Il Prologo afferma una verità consolante per i credenti: «A quanti però Lo hanno accolto ha dato potere di diventare figli di Dio». Non tutti siamo figli adottivi di Dio, occorre il Battesimo cristiano per diventarlo, in caso contrario si rimane creature di Dio, esseri umani creati da Dio.
Questa verità scritta da San Giovanni nel Prologo, quindi è Parola di Dio, disturba i fautori del dialogo interreligioso, quelli che, ignorando la Santa Tradizione della Chiesa, pertanto il Magistero autentico.
Certamente noi preghiamo ogni giorno per i non credenti, li amiamo tutti e non condanniamo nessuno. Non accettiamo ovviamente quello che insegnano e che pretendono di imporre alla cristianità, quindi, se siamo tolleranti siamo anche fermamente decisi nella difesa del Vangelo storico.
Non è la Chiesa a stabilire i veri figli adottivi di Dio, le Scritture riportano quanto ha ispirato lo Spirito Santo e la frase del Prologo chiarisce che occorre l’accettazione di Cristo nella propria vita, con il Battesimo indicato da Lui per diventare figli di Dio: «A quanti però Lo hanno accolto ha dato potere di diventare figli di Dio».
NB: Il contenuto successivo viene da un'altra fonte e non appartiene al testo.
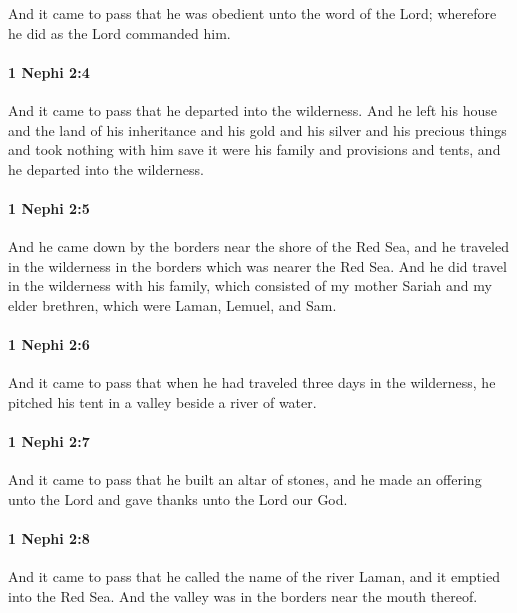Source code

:			And it came to pass that he was obedient unto the word of the Lord;
			wherefore he did as the Lord commanded him.

		\paragraph{1 Nephi 2:4} %
			\label{1NEPHI-2-4}

			And it came to pass that he departed into the wilderness.
			And he left his house and the land of his inheritance
			and his gold and his silver and his precious things
			and took nothing with him save it were his family and provisions and tents,
			and he departed into the wilderness.

		\paragraph{1 Nephi 2:5} %
			\label{1NEPHI-2-5}

			And he came down by the borders near the shore of the Red Sea,
			and he traveled in the wilderness in the borders which was nearer the Red Sea.
			And he did travel in the wilderness with his family,
			which consisted of my mother Sariah and my elder brethren,
			which were Laman, Lemuel, and Sam.

		\paragraph{1 Nephi 2:6} %
			\label{1NEPHI-2-6}

			And it came to pass that when he had traveled three days in the wilderness,
			he pitched his tent in a valley beside a river of water.

		\paragraph{1 Nephi 2:7} %
			\label{1NEPHI-2-7}

			And it came to pass that he built an altar of stones,
			and he made an offering unto the Lord and gave thanks unto the Lord our God.

		\paragraph{1 Nephi 2:8} %
			\label{1NEPHI-2-8}

			And it came to pass that he called the name of the river Laman,
			and it emptied into the Red Sea.
			And the valley was in the borders near the mouth thereof.

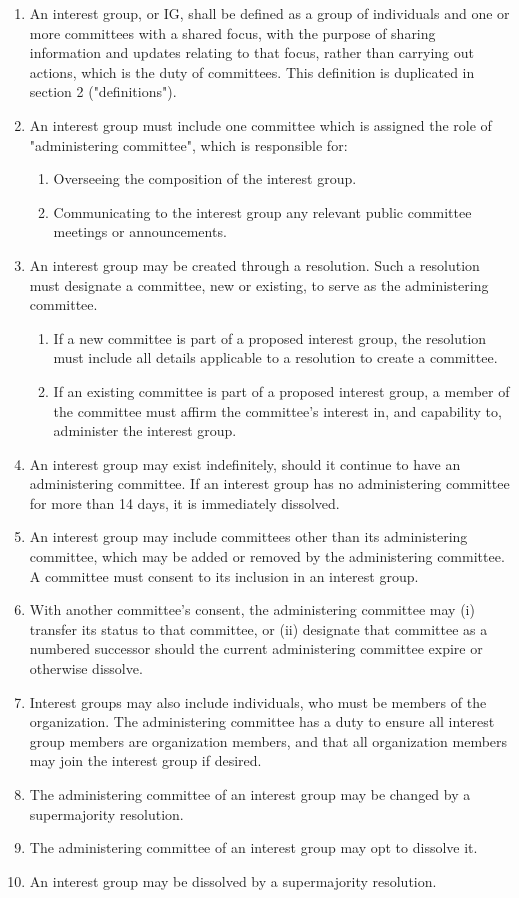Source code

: \documentclass[11pt]{article}
\newcounter{h1}
\newcounter{h2}[h1]
\newcounter{h3}[h2]
\begin{document}
\begin{enumerate}
  \item An interest group, or IG, shall be defined as a group of individuals and one or more committees with a shared focus, with the purpose of sharing information and updates relating to that focus, rather than carrying out actions, which is the duty of committees. This definition is duplicated in section 2 ("definitions").  
  \item An interest group must include one committee which is assigned the role of "administering committee", which is responsible for:  
  \begin{enumerate}
    \item Overseeing the composition of the interest group.  
    \item Communicating to the interest group any relevant public committee meetings or announcements.  
  \end{enumerate}
  \item An interest group may be created through a resolution. Such a resolution must designate a committee, new or existing, to serve as the administering committee.  
  \begin{enumerate}
    \item If a new committee is part of a proposed interest group, the resolution must include all details applicable to a resolution to create a committee.  
    \item If an existing committee is part of a proposed interest group, a member of the committee must affirm the committee's interest in, and capability to, administer the interest group.  
  \end{enumerate}
  \item An interest group may exist indefinitely, should it continue to have an administering committee. If an interest group has no administering committee for more than 14 days, it is immediately dissolved.  
  \item An interest group may include committees other than its administering committee, which may be added or removed by the administering committee. A committee must consent to its inclusion in an interest group.  
  \item With another committee's consent, the administering committee may (i) transfer its status to that committee, or (ii) designate that committee as a numbered successor should the current administering committee expire or otherwise dissolve.  
  \item Interest groups may also include individuals, who must be members of the organization. The administering committee has a duty to ensure all interest group members are organization members, and that all organization members may join the interest group if desired.  
  \item The administering committee of an interest group may be changed by a supermajority resolution.  
  \item The administering committee of an interest group may opt to dissolve it.  
  \item An interest group may be dissolved by a supermajority resolution.
\end{enumerate}
\end{document}
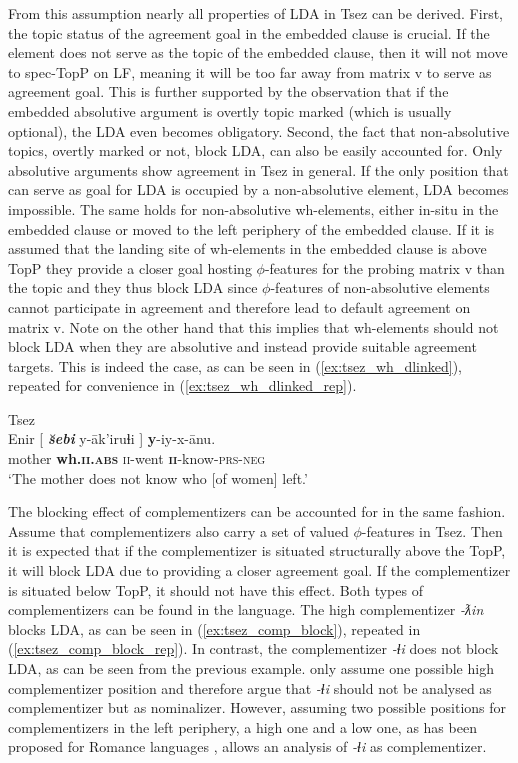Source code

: \documentclass[output=paper
,modfonts
,nonflat]{langsci/langscibook}
\begin{document}
From this assumption nearly all properties of LDA in Tsez can be derived. First, the topic status of the agreement goal in the embedded clause is crucial. If the element does not serve as the topic of the embedded clause, then it will not move to spec-TopP on LF, meaning it will be too far away from matrix v to serve as agreement goal. This is further supported by the observation that if the embedded absolutive argument is overtly topic marked (which is usually optional), the LDA even becomes obligatory. Second, the fact that non-absolutive topics, overtly marked or not, block LDA, can also be easily accounted for. Only absolutive arguments show agreement in Tsez in general. If the only position that can serve as goal for LDA is occupied by a non-absolutive element, LDA becomes impossible. The same holds for non-absolutive wh-elements, either in-situ in the embedded clause or moved to the left periphery of the embedded clause. If it is assumed that the landing site of wh-elements in the embedded clause is above TopP they provide a closer goal hosting $ \phi $-features for the probing matrix v than the topic and they thus block LDA since $ \phi $-features of non-absolutive elements cannot participate in agreement and therefore lead to default agreement on matrix v. Note on the other hand that this implies that wh-elements should not block LDA when they are absolutive and instead provide suitable agreement targets. This is indeed the case, as can be seen in (\ref{ex:tsez_wh_dlinked}), repeated for convenience in (\ref{ex:tsez_wh_dlinked_rep}).
\begin{exe}
\ex Tsez \citep[][fn. 20]{Polinsky_Potsdam2001}\label{ex:tsez_wh_dlinked_rep}\\
	\gll Enir [ \textbf{\textit{\u{s}ebi}} y-\=ak'iruɬi ] \textbf{y}-iy-x-\={a}nu.\\
		 mother {} \textbf{wh.\textsc{ii.abs}} \textsc{ii}-went {} \textbf{\textsc{ii}}-know-\textsc{prs-neg}\\
	\glt `The mother does not know who [of women] left.'
\end{exe}
The blocking effect of complementizers can be accounted for in the same fashion. Assume that complementizers also carry a set of valued $ \phi $-features in Tsez. Then it is expected that if the complementizer is situated structurally above the TopP, it will block LDA due to providing a closer agreement goal. If the complementizer is situated below TopP, it should not have this effect. Both types of complementizers can be found in the language. The high complementizer \textit{-ƛin} blocks LDA, as can be seen in (\ref{ex:tsez_comp_block}), repeated in (\ref{ex:tsez_comp_block_rep}). In contrast, the complementizer \textit{-ɬi} does not block LDA, as can be seen from the previous example. \citet{Polinsky_Potsdam2001} only assume one possible high complementizer position and therefore argue that \textit{-ɬi} should not be analysed as complementizer but as nominalizer. However, assuming two possible positions for complementizers in the left periphery, a high one and a low one, as has been proposed for Romance languages \citep{Ledgeway2005}, allows an analysis of \textit{-ɬi} as complementizer.
\end{document}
È facile la deduzione: quelli che non hanno accolto Gesù Cristo non possono e non sono diventati figli di Dio, ma rimangono sue creature.
San Giovanni aggiunge nel Prologo anche altre indicazioni: «… a quelli che credono nel suo Nome, i quali, non da sangue né da volere di carne né da volere di uomo, ma da Dio sono stati generati». È Dio il Creatore, rimane sempre e solo Lui anche per gli atei, i credenti devono comprendere la differenza tra chi accoglie e chi non accoglie Gesù.
Tra i cristiani è assente la consapevolezza di essere figli di Dio, adottivi dopo il Battesimo ma figli. Lo scrive San Paolo in due Lettere, quella ai Romani e agli Efesini: «E voi non avete ricevuto uno spirito da schiavi per ricadere nella paura, ma avete ricevuto uno spirito da figli adottivi per mezzo del quale gridiamo: “Abbà, Padre!”» (Rom 8,15). «… predestinandoci a essere suoi figli adottivi per opera di Gesù Cristo» (Ef 1,5).
Quando diciamo «io sono figlio di Dio» non ci esprimiamo per metafore, né impieghiamo una pia immagine verbale. Siamo figli.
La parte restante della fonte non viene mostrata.